Given records Block Start
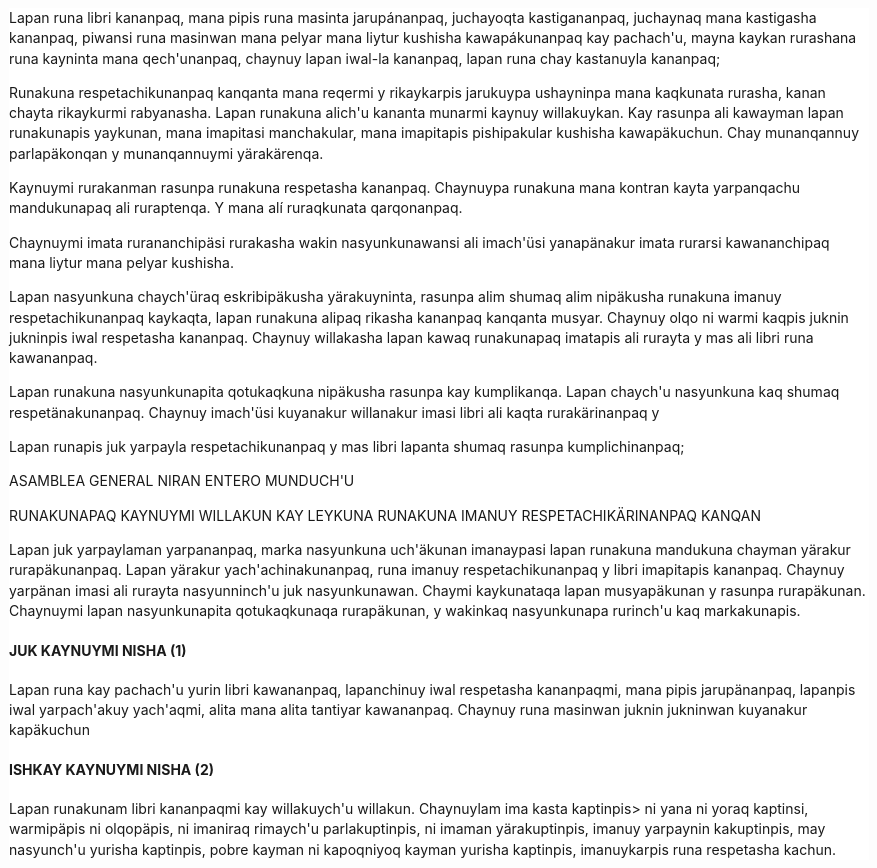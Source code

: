   Lapan runa libri kananpaq, mana pipis runa masinta jarupánanpaq, juchayoqta kastigananpaq, juchaynaq mana kastigasha kananpaq, piwansi runa masinwan mana pelyar mana liytur kushisha kawapákunanpaq kay pachach'u, mayna kaykan rurashana runa kayninta mana qech'unanpaq, chaynuy lapan iwal-la kananpaq, lapan runa chay kastanuyla kananpaq;
 </p>
 <p>
  Runakuna respetachikunanpaq kanqanta mana reqermi y rikaykarpis jarukuypa ushayninpa mana kaqkunata rurasha, kanan chayta rikaykurmi rabyanasha. Lapan runakuna alich'u kananta munarmi kaynuy willakuykan. Kay rasunpa ali kawayman lapan runakunapis yaykunan, mana imapitasi manchakular, mana imapitapis pishipakular kushisha kawapäkuchun. Chay munanqannuy parlapäkonqan y munanqannuymi yärakärenqa.
 </p>
 <p>
  Kaynuymi rurakanman rasunpa runakuna respetasha kananpaq. Chaynuypa runakuna mana kontran kayta yarpanqachu mandukunapaq ali ruraptenqa. Y mana alí ruraqkunata qarqonanpaq.
 </p>
 <p>
  Chaynuymi imata rurananchipäsi rurakasha wakin nasyunkunawansi ali imach'üsi yanapänakur imata rurarsi kawananchipaq mana liytur mana pelyar kushisha.
 </p>
 <p>
  Lapan nasyunkuna chaych'üraq eskribipäkusha yärakuyninta, rasunpa alim shumaq alim nipäkusha runakuna imanuy respetachikunanpaq kaykaqta, lapan runakuna alipaq rikasha kananpaq kanqanta musyar. Chaynuy olqo ni warmi kaqpis juknin jukninpis iwal respetasha kananpaq. Chaynuy willakasha lapan kawaq runakunapaq imatapis ali rurayta y mas ali libri runa kawananpaq.
 </p>
 <p>
  Lapan runakuna nasyunkunapita qotukaqkuna nipäkusha rasunpa kay kumplikanqa. Lapan chaych'u nasyunkuna kaq shumaq respetänakunanpaq. Chaynuy imach'üsi kuyanakur willanakur imasi libri ali kaqta rurakärinanpaq y
 </p>
 <p>
  Lapan runapis juk yarpayla respetachikunanpaq y mas libri lapanta shumaq rasunpa kumplichinanpaq;
 </p>
 <p>
  ASAMBLEA GENERAL NIRAN ENTERO MUNDUCH'U
 </p>
 <p>
  RUNAKUNAPAQ KAYNUYMI WILLAKUN KAY LEYKUNA RUNAKUNA IMANUY RESPETACHIKÄRINANPAQ KANQAN
 </p>
 <p>
  Lapan juk yarpaylaman yarpananpaq, marka nasyunkuna uch'äkunan imanaypasi lapan runakuna mandukuna chayman yärakur rurapäkunanpaq. Lapan yärakur yach'achinakunanpaq, runa imanuy respetachikunanpaq y libri imapitapis kananpaq. Chaynuy yarpänan imasi ali rurayta nasyunninch'u juk nasyunkunawan. Chaymi kaykunataqa lapan musyapäkunan y rasunpa rurapäkunan. Chaynuymi lapan nasyunkunapita qotukaqkunaqa rurapäkunan, y wakinkaq nasyunkunapa rurinch'u kaq markakunapis.
 </p>
 <h4>
  JUK KAYNUYMI NISHA (1)
 </h4>
 <p>
  Lapan runa kay pachach'u yurin libri kawananpaq, lapanchinuy iwal respetasha kananpaqmi, mana pipis jarupänanpaq, lapanpis iwal yarpach'akuy yach'aqmi, alita mana alita tantiyar kawananpaq. Chaynuy runa masinwan juknin jukninwan kuyanakur kapäkuchun
 </p>
 <h4>
  ISHKAY KAYNUYMI NISHA (2)
 </h4>
 <p>
  Lapan runakunam libri kananpaqmi kay willakuych'u willakun. Chaynuylam ima kasta kaptinpis&gt; ni yana ni yoraq kaptinsi, warmipäpis ni olqopäpis, ni imaniraq rimaych'u parlakuptinpis, ni imaman yärakuptinpis, imanuy yarpaynin kakuptinpis, may nasyunch'u yurisha kaptinpis, pobre kayman ni kapoqniyoq kayman yurisha kaptinpis, imanuykarpis runa respetasha kachun.
 </p>
 <p>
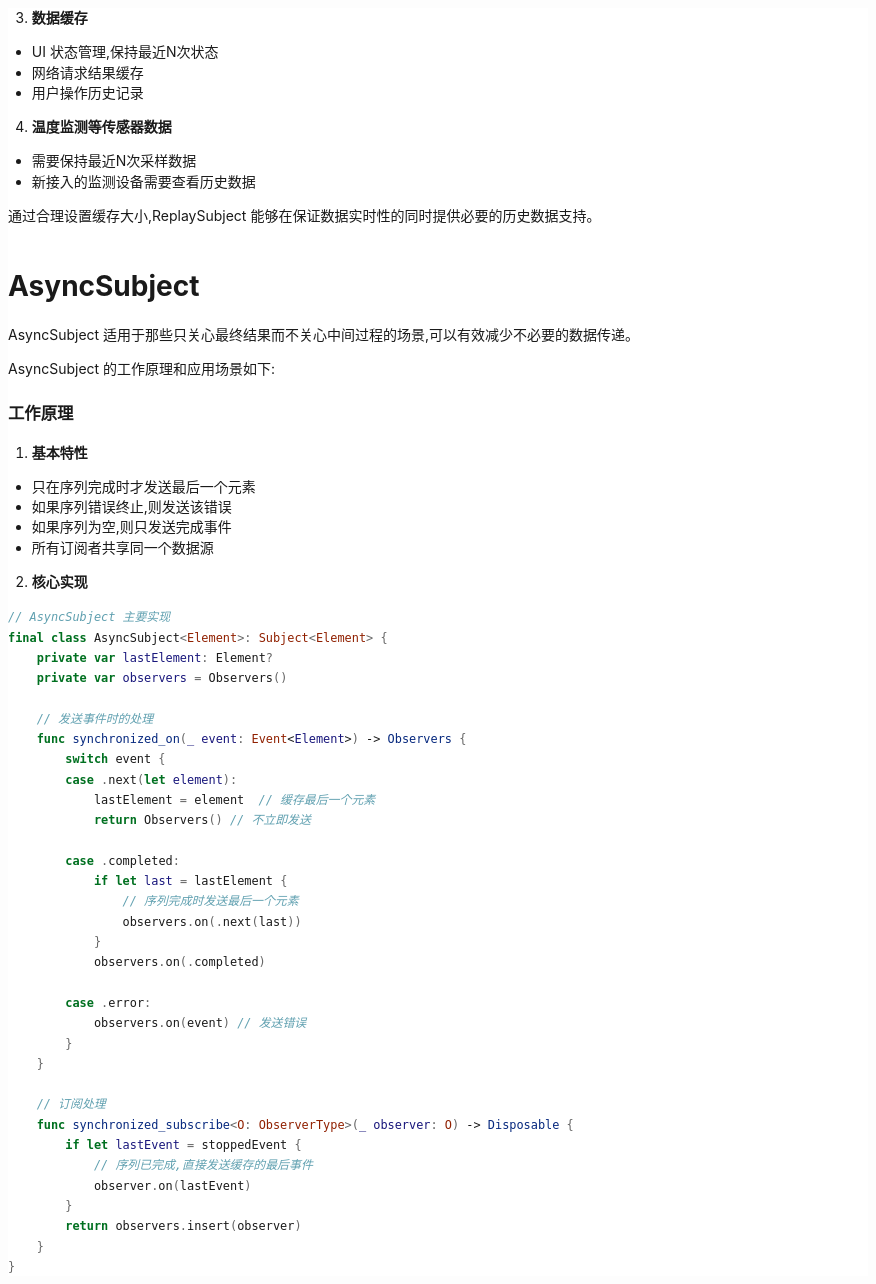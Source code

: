 3. **数据缓存**
- UI 状态管理,保持最近N次状态
- 网络请求结果缓存
- 用户操作历史记录

4. **温度监测等传感器数据**
- 需要保持最近N次采样数据
- 新接入的监测设备需要查看历史数据

通过合理设置缓存大小,ReplaySubject 能够在保证数据实时性的同时提供必要的历史数据支持。

# AsyncSubject

AsyncSubject 适用于那些只关心最终结果而不关心中间过程的场景,可以有效减少不必要的数据传递。

AsyncSubject 的工作原理和应用场景如下:

### 工作原理

1. **基本特性**
- 只在序列完成时才发送最后一个元素
- 如果序列错误终止,则发送该错误
- 如果序列为空,则只发送完成事件
- 所有订阅者共享同一个数据源

2. **核心实现**
```swift
// AsyncSubject 主要实现
final class AsyncSubject<Element>: Subject<Element> {
    private var lastElement: Element?
    private var observers = Observers()
    
    // 发送事件时的处理
    func synchronized_on(_ event: Event<Element>) -> Observers {
        switch event {
        case .next(let element):
            lastElement = element  // 缓存最后一个元素
            return Observers() // 不立即发送
            
        case .completed:
            if let last = lastElement {
                // 序列完成时发送最后一个元素
                observers.on(.next(last)) 
            }
            observers.on(.completed)
            
        case .error:
            observers.on(event) // 发送错误
        }
    }
    
    // 订阅处理
    func synchronized_subscribe<O: ObserverType>(_ observer: O) -> Disposable {
        if let lastEvent = stoppedEvent {
            // 序列已完成,直接发送缓存的最后事件
            observer.on(lastEvent)
        }
        return observers.insert(observer)
    }
}
```

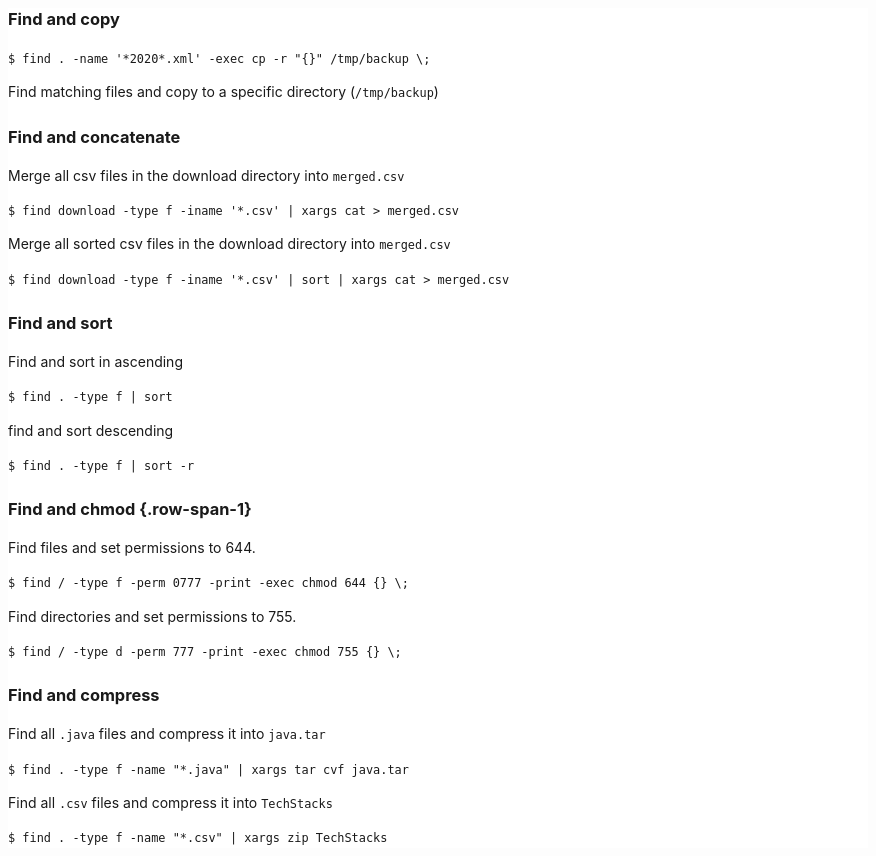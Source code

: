 ### Find and copy
```shell script
$ find . -name '*2020*.xml' -exec cp -r "{}" /tmp/backup \;
```
Find matching files and copy to a specific directory (`/tmp/backup`)


### Find and concatenate 

Merge all csv files in the download directory into `merged.csv`

```shell script
$ find download -type f -iname '*.csv' | xargs cat > merged.csv
```

Merge all sorted csv files in the download directory into `merged.csv`

```shell script {.wrap}
$ find download -type f -iname '*.csv' | sort | xargs cat > merged.csv
```


### Find and sort

Find and sort in ascending

```shell script
$ find . -type f | sort
```

find and sort descending

```shell script
$ find . -type f | sort -r
```


### Find and chmod  {.row-span-1}

Find files and set permissions to 644.

```shell script
$ find / -type f -perm 0777 -print -exec chmod 644 {} \;
```

Find directories and set permissions to 755.

```shell script
$ find / -type d -perm 777 -print -exec chmod 755 {} \;
```


### Find and compress

Find all `.java` files and compress it into `java.tar`

```shell script
$ find . -type f -name "*.java" | xargs tar cvf java.tar
```

Find all `.csv` files and compress it into `TechStacks`

```shell script
$ find . -type f -name "*.csv" | xargs zip TechStacks
```


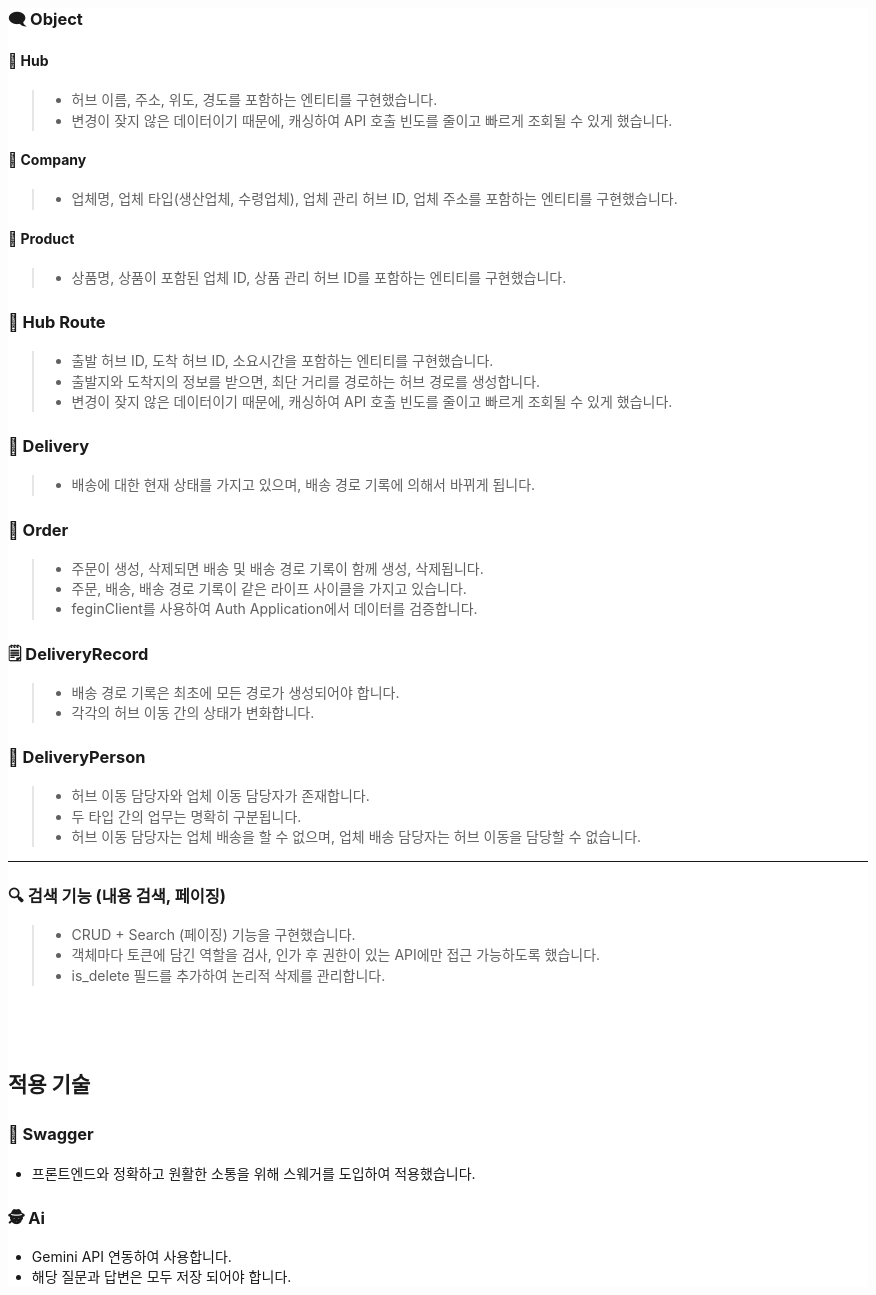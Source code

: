 ### 🗨 Object

#### 🚚 Hub
> * 허브 이름, 주소, 위도, 경도를 포함하는 엔티티를 구현했습니다.
> * 변경이 잦지 않은 데이터이기 때문에, 캐싱하여 API 호출 빈도를 줄이고 빠르게 조회될 수 있게 했습니다.

#### 🏢 Company
> * 업체명, 업체 타입(생산업체, 수령업체), 업체 관리 허브 ID, 업체 주소를 포함하는 엔티티를 구현했습니다.

#### 🧳 Product
> * 상품명, 상품이 포함된 업체 ID, 상품 관리 허브 ID를 포함하는 엔티티를 구현했습니다.

### 🚚 Hub Route
> * 출발 허브 ID, 도착 허브 ID, 소요시간을 포함하는 엔티티를 구현했습니다.
> * 출발지와 도착지의 정보를 받으면, 최단 거리를 경로하는 허브 경로를 생성합니다.
> * 변경이 잦지 않은 데이터이기 때문에, 캐싱하여 API 호출 빈도를 줄이고 빠르게 조회될 수 있게 했습니다.

### 🚛 Delivery
> * 배송에 대한 현재 상태를 가지고 있으며, 배송 경로 기록에 의해서 바뀌게 됩니다.

### 🎁 Order
> * 주문이 생성, 삭제되면 배송 및 배송 경로 기록이 함께 생성, 삭제됩니다.
> * 주문, 배송, 배송 경로 기록이 같은 라이프 사이클을 가지고 있습니다.
> * feginClient를 사용하여 Auth Application에서 데이터를 검증합니다.

### 🗒️ DeliveryRecord
> * 배송 경로 기록은 최초에 모든 경로가 생성되어야 합니다.
> * 각각의 허브 이동 간의 상태가 변화합니다.

### 🚴 DeliveryPerson
> * 허브 이동 담당자와 업체 이동 담당자가 존재합니다.
> * 두 타입 간의 업무는 명확히 구분됩니다.
> * 허브 이동 담당자는 업체 배송을 할 수 없으며, 업체 배송 담당자는 허브 이동을 담당할 수 없습니다.

<hr>

### 🔍 검색 기능 (내용 검색, 페이징)

> * CRUD + Search (페이징) 기능을 구현했습니다.
> * 객체마다 토큰에 담긴 역할을 검사, 인가 후 권한이 있는 API에만 접근 가능하도록 했습니다.
> * is_delete 필드를 추가하여 논리적 삭제를 관리합니다.

<br><br>

## 적용 기술

### 🧾 Swagger
- 프론트엔드와 정확하고 원활한 소통을 위해 스웨거를 도입하여 적용했습니다.

### 🕵️ Ai
- Gemini API 연동하여 사용합니다.
- 해당 질문과 답변은 모두 저장 되어야 합니다.
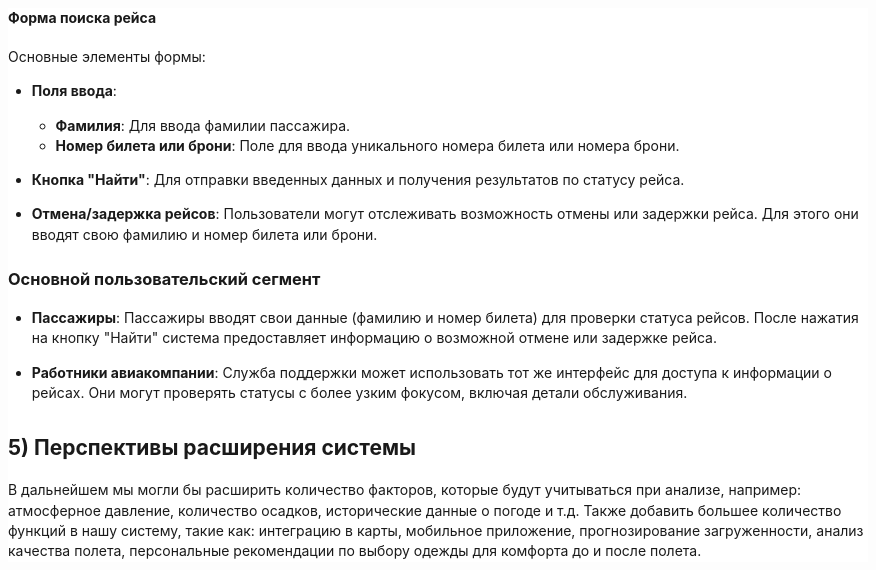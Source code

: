 #### Форма поиска рейса
Основные элементы формы:

- **Поля ввода**:
  - **Фамилия**: Для ввода фамилии пассажира.
  - **Номер билета или брони**: Поле для ввода уникального номера билета или номера брони.
  
- **Кнопка "Найти"**: Для отправки введенных данных и получения результатов по статусу рейса.
- **Отмена/задержка рейсов**: Пользователи могут отслеживать возможность отмены или задержки рейса. Для этого они вводят свою фамилию и номер билета или брони.

### Основной пользовательский сегмент
- **Пассажиры**: Пассажиры вводят свои данные (фамилию и номер билета) для проверки статуса рейсов. После нажатия на кнопку "Найти" система предоставляет информацию о возможной отмене или задержке рейса.

- **Работники авиакомпании**: Служба поддержки может использовать тот же интерфейс для доступа к информации о рейсах. Они могут проверять статусы с более узким фокусом, включая детали обслуживания.



## 5) Перспективы расширения системы

 В дальнейшем мы могли бы расширить количество факторов, которые будут учитываться при анализе, например: атмосферное давление, количество осадков, исторические данные о погоде и т.д. Также добавить большее количество функций в нашу систему, такие как: интеграцию в карты, мобильное приложение, прогнозирование загруженности, анализ качества полета, персональные рекомендации по выбору одежды для комфорта до и после полета.







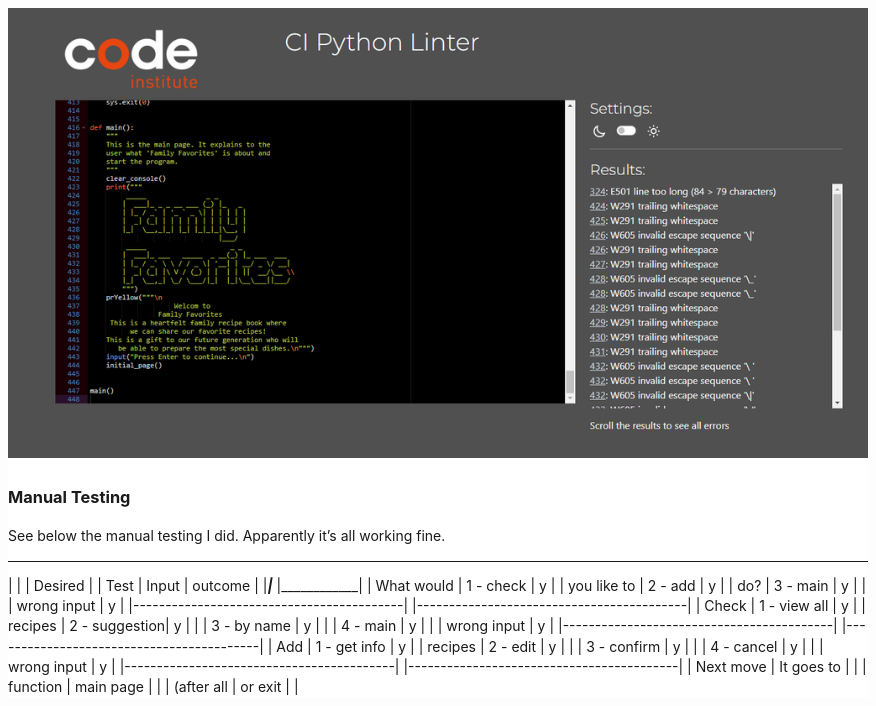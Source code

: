 ![Code Validation](./images/pep8.png)

### Manual Testing
See below the manual testing I did. Apparently it’s all working fine.
____________________________________________
|             |               | Desired    |
|    Test     |     Input     |  outcome   |
|_____________|_____________  |____________|
| What would  | 1 - check     | y          |
| you like to | 2 - add       | y          |
| do?         | 3 - main      | y          |
|             | wrong input   | y          |
|------------------------------------------|
|------------------------------------------| 
| Check       | 1 - view all  | y          |
| recipes     | 2 - suggestion| y          |
|             | 3 - by name   | y          |
|             | 4 - main      | y          |
|             | wrong input   | y          |
|------------------------------------------| 
|------------------------------------------| 
| Add         | 1 - get info  | y          |
| recipes     | 2 - edit      | y          |
|             | 3 - confirm   | y          |
|             | 4 - cancel    | y          |
|             | wrong input   | y          |
|------------------------------------------|
|------------------------------------------| 
| Next move   | It goes to    |            |
| function    | main page     |            |
| (after all  | or exit       |            |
Given records Block End
Across the listing above, report every line where "recipes" occurs.

| recipes     | 2 - suggestion| y          |
| recipes     | 2 - edit      | y          |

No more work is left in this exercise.